To All: How many are there of us doing this trip???? I note that JD & WayneD identified their interest. Who are confirmed definites???

YakAtak, Thanks for all your advice and help. Much appreciated.

Cheers, Pete


----------



## YakAtak (Mar 13, 2006)

I'll definitely be there.
Pete, if you are thinking of doing a bit of freshwater fishing, I recommend just getting a yearly SIP for $35 and you can pay for it by CC on the DPI&F site here
https://www.smartservice.qld.gov.au/AQ/ ... m?formID=3
and you can just print it out straight away if you have a printer. 
I don't think they have set sites as such, you can grab a 'barrel' for a fire and put it where you want it. I've see people camped right next to the water near the old swimming bay.
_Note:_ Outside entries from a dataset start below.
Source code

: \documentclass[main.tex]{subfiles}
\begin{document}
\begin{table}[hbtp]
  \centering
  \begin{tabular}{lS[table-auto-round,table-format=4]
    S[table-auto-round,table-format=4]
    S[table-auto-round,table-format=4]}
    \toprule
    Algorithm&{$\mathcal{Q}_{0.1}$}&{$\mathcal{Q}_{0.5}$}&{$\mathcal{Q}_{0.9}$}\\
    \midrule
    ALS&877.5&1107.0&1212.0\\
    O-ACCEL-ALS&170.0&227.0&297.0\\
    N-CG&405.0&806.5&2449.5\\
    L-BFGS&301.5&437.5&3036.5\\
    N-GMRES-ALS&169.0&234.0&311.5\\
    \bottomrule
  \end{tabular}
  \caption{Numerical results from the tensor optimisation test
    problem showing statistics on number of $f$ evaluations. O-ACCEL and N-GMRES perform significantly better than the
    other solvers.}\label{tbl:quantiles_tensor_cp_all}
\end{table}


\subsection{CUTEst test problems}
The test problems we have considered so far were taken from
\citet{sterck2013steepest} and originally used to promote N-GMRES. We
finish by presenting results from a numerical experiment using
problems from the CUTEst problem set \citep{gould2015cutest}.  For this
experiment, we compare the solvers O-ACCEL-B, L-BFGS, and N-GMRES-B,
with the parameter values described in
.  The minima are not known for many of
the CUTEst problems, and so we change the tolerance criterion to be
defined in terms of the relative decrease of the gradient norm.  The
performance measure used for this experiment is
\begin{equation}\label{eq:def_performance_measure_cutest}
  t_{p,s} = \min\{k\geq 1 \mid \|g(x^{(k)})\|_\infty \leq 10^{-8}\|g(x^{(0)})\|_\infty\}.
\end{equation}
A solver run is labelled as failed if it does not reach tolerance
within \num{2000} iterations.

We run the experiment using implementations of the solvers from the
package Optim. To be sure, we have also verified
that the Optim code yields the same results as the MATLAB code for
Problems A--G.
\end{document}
That's the go I reckon, nice gentle sloping grassy bank. 
I reckon we all just bring our own tents as no one wants to sleep too close to me. (ask John/fishinswing )
Pete, I'll call you tonight for a chin wag mate.


----------



## FishinDan (Jul 3, 2006)

YakAtak said:


> no one wants to sleep too close to me.


Too right! I'll be sleeping in a locked fourby! :shock:


----------



## Gigantor (Jun 27, 2006)

YakAtak,

Yeah thought about the yearly permit. How many dams can you use it for?
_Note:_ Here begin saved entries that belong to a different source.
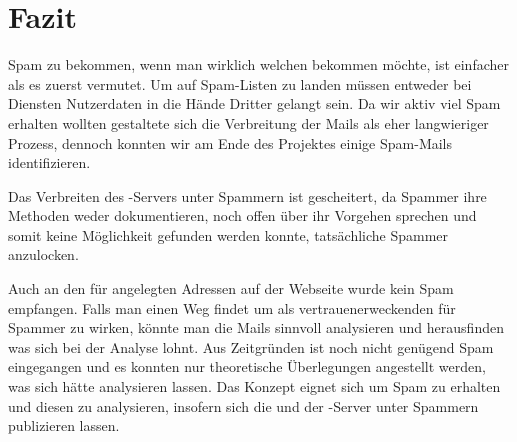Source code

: \documentclass[a4paper,11pt,singlespacing]{article}
\begin{document}
\newpage


\section{Fazit}\label{sec:Fazit}
	Spam zu bekommen, wenn man wirklich welchen bekommen möchte, ist einfacher als es zuerst vermutet.
	Um auf Spam-Listen zu landen müssen entweder bei Diensten Nutzerdaten in die Hände Dritter gelangt sein.
	Da wir aktiv viel Spam erhalten wollten gestaltete sich die Verbreitung der Mails als eher langwieriger Prozess, dennoch konnten wir am Ende des Projektes einige Spam-Mails identifizieren.

	Das Verbreiten des -Servers unter Spammern ist gescheitert, da Spammer ihre Methoden weder dokumentieren, noch offen über ihr Vorgehen sprechen und somit keine Möglichkeit gefunden werden konnte, tatsächliche Spammer anzulocken.

	Auch an den für  angelegten Adressen auf der Webseite wurde kein Spam empfangen.
	Falls man einen Weg findet um als vertrauenerweckenden  für Spammer zu wirken, könnte man die Mails sinnvoll analysieren und herausfinden was sich bei der Analyse lohnt.
	Aus Zeitgründen ist noch nicht genügend Spam eingegangen und es konnten nur theoretische Überlegungen angestellt werden, was sich hätte analysieren lassen.
	Das Konzept eignet sich um Spam zu erhalten und diesen zu analysieren, insofern sich die  und der -Server unter Spammern publizieren lassen.

\newpage




\newpage


\listoffigures
{}
\newpage
\end{document}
I was originally a license holder at North Pine Dam (Lake Samsonvale) until they shut it down when the water level got too low. So really have been playing in the salt since.

The camping arrangement sounds fine to me. Will bring a tent for myself. I just hope the walls are sufficent to sheld me from your noise? Might also bring some ear-plugs.

No worries. Talk to ya tonite. Do you want my landline number? Want to make sure I bring appropriate tackle.

Cheers,

Pete


----------



## YakAtak (Mar 13, 2006)

mobile is fine mate, if it drags on too much well we'll see 

Re: Dams covered by SIP, go to the link in my earlier post and click on the link that says "Fishing in Qld dams? You need a Permit." and it lists all the dams that it covers.


----------



## Gigantor (Jun 27, 2006)

alrighty then.

Done.


----------



## mojofunk (Nov 1, 2006)

hey guys

im also interested.

The somerset idea sounds great but I would love to fish the river some time.


----------



## WayneD (Jul 11, 2006)

The weekend in question might be a struggle for me guys. Spending 4 days on Lenthalls the weekend before. Will ask SWMBO for some "Wayne time". Overnighter unlikely but maybe early Sunday OK.


----------



## YakAtak (Mar 13, 2006)

OK, this trip needs a thread of it's own, I'll have a crack at it tonight. The brisbane river trip is definitely a go at some stage too, just may require a bit of recon to sort out the best location and camp site if required.


----------